Exercise brief: Report how many lines of the listing below include the word "path". Give nothing but the number.

[[ Input data, beginning ]]

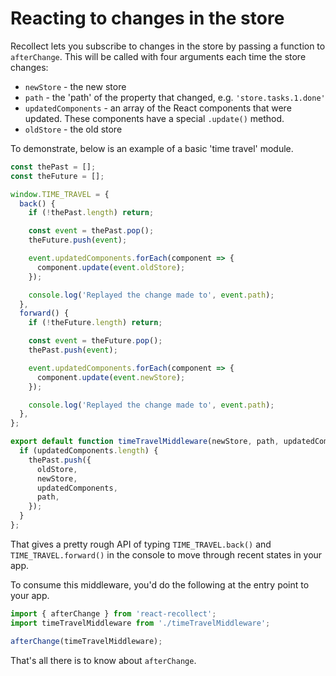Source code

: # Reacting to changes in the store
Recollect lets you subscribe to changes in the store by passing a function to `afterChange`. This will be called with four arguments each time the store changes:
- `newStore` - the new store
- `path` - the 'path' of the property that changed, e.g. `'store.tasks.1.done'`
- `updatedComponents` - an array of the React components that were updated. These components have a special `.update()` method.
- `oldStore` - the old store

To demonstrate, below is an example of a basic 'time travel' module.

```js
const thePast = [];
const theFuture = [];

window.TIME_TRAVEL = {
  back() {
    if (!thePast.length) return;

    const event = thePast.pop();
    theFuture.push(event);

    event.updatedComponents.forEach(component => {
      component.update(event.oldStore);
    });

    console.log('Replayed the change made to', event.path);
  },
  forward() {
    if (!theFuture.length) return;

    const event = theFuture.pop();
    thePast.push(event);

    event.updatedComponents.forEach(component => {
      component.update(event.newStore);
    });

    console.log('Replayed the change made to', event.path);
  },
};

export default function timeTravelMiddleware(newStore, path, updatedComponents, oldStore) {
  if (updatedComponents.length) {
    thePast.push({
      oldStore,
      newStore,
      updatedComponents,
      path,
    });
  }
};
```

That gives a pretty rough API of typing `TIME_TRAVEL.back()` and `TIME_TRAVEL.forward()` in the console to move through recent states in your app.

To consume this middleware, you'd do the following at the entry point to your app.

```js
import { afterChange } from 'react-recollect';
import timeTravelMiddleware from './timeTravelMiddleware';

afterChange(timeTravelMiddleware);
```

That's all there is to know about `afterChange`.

[[ Input data, end ]]
[[ Input data, beginning ]]

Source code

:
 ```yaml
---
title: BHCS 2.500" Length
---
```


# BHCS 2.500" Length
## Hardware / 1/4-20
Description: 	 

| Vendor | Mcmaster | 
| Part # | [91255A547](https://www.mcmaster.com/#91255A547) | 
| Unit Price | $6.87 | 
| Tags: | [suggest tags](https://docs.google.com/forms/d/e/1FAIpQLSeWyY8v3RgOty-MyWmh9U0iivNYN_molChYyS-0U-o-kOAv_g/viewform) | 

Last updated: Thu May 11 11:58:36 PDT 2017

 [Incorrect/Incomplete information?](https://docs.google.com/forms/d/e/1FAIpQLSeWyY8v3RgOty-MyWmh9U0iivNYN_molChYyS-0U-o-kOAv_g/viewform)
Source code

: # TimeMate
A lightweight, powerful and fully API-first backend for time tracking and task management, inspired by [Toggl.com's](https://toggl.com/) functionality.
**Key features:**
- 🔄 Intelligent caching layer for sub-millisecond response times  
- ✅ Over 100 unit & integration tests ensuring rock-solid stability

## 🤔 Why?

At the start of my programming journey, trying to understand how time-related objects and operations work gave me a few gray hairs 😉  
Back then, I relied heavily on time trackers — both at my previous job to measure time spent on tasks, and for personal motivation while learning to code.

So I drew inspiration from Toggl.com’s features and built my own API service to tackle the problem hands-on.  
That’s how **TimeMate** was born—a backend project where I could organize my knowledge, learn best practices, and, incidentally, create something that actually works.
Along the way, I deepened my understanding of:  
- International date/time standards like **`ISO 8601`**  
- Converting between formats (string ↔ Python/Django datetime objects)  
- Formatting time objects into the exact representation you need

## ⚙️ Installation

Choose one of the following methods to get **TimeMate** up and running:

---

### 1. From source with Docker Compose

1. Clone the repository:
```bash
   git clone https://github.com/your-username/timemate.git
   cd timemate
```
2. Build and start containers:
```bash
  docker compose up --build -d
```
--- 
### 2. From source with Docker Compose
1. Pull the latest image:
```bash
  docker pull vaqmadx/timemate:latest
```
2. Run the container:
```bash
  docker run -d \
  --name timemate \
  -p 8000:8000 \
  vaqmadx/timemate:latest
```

[[ Input data, end ]]
[[ Input data, beginning ]]

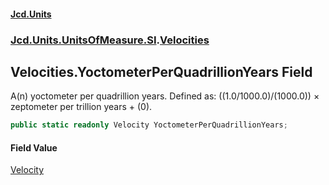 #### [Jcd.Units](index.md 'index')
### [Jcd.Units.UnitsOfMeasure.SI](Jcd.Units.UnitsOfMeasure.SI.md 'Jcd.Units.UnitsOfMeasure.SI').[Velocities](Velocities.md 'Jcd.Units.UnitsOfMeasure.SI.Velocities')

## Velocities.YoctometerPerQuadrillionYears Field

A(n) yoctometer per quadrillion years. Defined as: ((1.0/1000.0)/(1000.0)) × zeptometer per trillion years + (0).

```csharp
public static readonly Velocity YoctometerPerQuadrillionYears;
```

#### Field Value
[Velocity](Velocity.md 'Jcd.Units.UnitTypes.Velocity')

[[ Input data, end ]]

Response below: 5